BEGIN STUDY MATERIAL

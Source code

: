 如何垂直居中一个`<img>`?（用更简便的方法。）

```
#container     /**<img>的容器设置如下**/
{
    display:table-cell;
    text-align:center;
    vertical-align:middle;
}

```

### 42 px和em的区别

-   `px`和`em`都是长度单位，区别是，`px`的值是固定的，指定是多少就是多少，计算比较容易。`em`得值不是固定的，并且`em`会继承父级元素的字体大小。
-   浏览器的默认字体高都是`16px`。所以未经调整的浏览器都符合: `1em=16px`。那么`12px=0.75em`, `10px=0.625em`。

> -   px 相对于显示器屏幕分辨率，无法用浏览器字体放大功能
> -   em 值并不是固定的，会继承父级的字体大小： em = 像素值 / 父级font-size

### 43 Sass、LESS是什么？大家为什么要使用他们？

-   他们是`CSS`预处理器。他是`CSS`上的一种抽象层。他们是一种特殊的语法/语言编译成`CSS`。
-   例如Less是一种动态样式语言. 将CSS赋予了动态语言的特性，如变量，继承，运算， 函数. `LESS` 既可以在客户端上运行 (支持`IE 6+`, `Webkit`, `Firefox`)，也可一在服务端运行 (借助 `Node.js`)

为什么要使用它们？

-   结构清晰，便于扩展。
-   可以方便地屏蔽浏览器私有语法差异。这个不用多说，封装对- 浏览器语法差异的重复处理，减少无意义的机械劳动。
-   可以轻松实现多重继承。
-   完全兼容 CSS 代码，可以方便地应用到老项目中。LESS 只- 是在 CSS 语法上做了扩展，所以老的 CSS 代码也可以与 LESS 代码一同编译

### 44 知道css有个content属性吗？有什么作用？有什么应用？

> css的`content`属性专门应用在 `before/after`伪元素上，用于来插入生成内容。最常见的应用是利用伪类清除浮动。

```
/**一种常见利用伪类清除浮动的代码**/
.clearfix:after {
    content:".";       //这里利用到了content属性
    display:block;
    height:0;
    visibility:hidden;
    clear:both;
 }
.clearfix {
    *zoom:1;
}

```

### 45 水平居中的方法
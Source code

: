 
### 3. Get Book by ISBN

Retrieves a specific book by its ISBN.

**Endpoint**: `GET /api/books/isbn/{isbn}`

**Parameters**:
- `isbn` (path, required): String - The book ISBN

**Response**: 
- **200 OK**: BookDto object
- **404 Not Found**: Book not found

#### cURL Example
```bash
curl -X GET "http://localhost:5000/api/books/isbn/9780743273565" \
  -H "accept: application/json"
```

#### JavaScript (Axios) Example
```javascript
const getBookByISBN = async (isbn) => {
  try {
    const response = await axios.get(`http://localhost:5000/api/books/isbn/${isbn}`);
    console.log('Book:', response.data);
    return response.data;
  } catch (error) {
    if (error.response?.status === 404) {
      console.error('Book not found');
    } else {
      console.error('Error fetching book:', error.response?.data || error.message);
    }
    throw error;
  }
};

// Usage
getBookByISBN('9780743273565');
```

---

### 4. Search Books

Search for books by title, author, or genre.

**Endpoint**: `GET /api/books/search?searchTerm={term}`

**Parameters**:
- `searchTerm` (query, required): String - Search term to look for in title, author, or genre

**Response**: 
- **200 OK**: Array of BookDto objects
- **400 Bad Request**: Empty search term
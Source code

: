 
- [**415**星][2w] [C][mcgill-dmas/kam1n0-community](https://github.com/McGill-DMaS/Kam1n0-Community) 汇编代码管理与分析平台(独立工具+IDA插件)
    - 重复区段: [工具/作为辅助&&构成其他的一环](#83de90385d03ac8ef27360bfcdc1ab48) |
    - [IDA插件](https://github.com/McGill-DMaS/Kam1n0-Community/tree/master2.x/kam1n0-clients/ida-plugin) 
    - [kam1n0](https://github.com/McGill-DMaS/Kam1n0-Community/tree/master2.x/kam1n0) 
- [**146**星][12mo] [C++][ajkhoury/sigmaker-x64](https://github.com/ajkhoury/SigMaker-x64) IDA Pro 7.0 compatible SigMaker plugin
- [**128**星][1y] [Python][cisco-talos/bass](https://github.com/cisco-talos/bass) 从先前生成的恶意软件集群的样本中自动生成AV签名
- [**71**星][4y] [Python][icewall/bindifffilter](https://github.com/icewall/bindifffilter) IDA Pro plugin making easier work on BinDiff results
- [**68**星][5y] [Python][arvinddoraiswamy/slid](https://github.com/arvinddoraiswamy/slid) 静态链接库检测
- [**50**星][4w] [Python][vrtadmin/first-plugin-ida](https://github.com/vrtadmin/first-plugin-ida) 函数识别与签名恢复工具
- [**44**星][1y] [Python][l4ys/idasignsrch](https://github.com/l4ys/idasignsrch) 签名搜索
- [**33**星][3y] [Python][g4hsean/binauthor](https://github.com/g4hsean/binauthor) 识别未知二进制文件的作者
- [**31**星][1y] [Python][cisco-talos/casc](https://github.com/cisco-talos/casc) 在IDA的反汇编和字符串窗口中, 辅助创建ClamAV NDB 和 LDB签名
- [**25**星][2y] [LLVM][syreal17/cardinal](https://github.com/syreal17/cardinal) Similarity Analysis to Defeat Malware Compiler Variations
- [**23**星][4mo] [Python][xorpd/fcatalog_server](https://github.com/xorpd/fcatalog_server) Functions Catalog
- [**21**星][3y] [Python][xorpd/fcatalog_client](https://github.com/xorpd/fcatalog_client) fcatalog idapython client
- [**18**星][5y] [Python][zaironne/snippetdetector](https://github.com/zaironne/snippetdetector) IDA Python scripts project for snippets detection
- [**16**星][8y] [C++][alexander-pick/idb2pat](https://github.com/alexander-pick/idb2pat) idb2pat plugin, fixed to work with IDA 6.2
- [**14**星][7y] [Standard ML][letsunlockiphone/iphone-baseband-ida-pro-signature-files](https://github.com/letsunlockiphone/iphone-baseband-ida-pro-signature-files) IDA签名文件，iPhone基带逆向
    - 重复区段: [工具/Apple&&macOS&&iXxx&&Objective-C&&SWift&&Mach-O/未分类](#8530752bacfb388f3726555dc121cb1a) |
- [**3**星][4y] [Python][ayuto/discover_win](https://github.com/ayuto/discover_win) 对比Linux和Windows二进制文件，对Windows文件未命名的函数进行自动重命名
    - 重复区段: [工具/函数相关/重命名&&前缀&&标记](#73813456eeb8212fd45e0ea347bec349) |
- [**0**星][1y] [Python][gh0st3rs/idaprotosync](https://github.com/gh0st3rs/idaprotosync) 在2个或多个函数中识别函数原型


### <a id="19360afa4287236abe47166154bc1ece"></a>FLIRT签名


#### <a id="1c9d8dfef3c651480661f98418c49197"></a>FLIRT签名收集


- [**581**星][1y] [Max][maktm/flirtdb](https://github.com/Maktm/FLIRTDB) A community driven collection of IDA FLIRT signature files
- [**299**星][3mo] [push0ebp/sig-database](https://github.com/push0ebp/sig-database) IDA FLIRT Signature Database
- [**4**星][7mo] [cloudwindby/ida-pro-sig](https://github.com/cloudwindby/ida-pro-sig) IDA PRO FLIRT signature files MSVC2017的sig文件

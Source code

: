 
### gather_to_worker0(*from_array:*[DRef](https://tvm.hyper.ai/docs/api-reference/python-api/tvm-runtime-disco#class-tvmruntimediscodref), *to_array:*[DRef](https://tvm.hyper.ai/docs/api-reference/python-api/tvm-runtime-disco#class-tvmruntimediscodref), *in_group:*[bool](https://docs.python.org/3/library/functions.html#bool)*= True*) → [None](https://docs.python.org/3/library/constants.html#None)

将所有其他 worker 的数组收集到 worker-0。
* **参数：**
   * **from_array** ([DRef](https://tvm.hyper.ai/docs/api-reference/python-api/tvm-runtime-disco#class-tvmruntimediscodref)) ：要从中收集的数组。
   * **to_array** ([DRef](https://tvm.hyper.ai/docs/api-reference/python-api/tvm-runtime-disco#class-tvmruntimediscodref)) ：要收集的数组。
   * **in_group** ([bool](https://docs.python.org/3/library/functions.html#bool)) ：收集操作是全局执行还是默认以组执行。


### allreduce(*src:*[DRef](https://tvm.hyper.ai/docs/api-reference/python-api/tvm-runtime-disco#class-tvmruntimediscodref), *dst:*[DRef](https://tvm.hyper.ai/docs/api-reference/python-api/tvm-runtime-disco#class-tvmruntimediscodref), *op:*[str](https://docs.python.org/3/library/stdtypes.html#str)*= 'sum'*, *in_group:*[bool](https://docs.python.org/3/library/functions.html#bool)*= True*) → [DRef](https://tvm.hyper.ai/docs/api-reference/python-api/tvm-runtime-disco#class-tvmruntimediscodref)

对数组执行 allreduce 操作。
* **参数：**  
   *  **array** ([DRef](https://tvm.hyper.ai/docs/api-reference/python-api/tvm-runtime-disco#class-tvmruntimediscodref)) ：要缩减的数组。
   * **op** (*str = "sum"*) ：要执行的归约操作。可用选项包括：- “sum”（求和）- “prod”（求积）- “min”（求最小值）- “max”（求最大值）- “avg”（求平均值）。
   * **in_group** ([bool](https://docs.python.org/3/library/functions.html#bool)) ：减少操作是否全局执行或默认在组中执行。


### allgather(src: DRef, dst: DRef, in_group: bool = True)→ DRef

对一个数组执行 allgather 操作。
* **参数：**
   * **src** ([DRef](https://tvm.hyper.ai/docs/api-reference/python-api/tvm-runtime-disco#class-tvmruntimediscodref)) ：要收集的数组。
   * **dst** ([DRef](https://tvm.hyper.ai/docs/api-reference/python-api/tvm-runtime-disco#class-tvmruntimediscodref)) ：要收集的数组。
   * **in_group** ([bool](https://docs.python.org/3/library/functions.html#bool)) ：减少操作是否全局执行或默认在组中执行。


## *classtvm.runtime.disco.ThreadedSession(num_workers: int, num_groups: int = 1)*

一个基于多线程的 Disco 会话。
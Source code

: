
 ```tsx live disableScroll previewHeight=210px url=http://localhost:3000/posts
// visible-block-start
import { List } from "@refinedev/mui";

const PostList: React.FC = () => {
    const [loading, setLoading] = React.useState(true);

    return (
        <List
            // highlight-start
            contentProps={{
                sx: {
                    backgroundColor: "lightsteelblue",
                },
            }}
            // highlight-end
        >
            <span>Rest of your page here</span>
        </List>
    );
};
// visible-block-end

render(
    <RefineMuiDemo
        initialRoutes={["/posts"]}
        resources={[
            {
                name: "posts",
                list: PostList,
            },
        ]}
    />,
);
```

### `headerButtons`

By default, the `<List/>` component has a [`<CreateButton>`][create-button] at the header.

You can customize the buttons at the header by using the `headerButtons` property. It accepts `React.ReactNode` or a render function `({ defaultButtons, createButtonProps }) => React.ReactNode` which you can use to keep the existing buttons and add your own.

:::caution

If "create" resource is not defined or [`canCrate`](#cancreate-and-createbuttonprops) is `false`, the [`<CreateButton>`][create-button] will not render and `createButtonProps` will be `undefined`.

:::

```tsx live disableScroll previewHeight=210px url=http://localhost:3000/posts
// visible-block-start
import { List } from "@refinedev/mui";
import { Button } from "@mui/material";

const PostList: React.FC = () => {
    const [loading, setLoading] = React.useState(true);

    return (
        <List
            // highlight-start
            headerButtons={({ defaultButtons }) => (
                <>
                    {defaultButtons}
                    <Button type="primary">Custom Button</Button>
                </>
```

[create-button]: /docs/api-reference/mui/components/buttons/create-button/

END STUDY MATERIAL

- _ACTIVITY_
Throughout the material above, find every line holding "talos" and copy it.

- _WRITTEN RESPONSE_
- [**128**星][1y] [Python][cisco-talos/bass](https://github.com/cisco-talos/bass) 从先前生成的恶意软件集群的样本中自动生成AV签名
- [**31**星][1y] [Python][cisco-talos/casc](https://github.com/cisco-talos/casc) 在IDA的反汇编和字符串窗口中, 辅助创建ClamAV NDB 和 LDB签名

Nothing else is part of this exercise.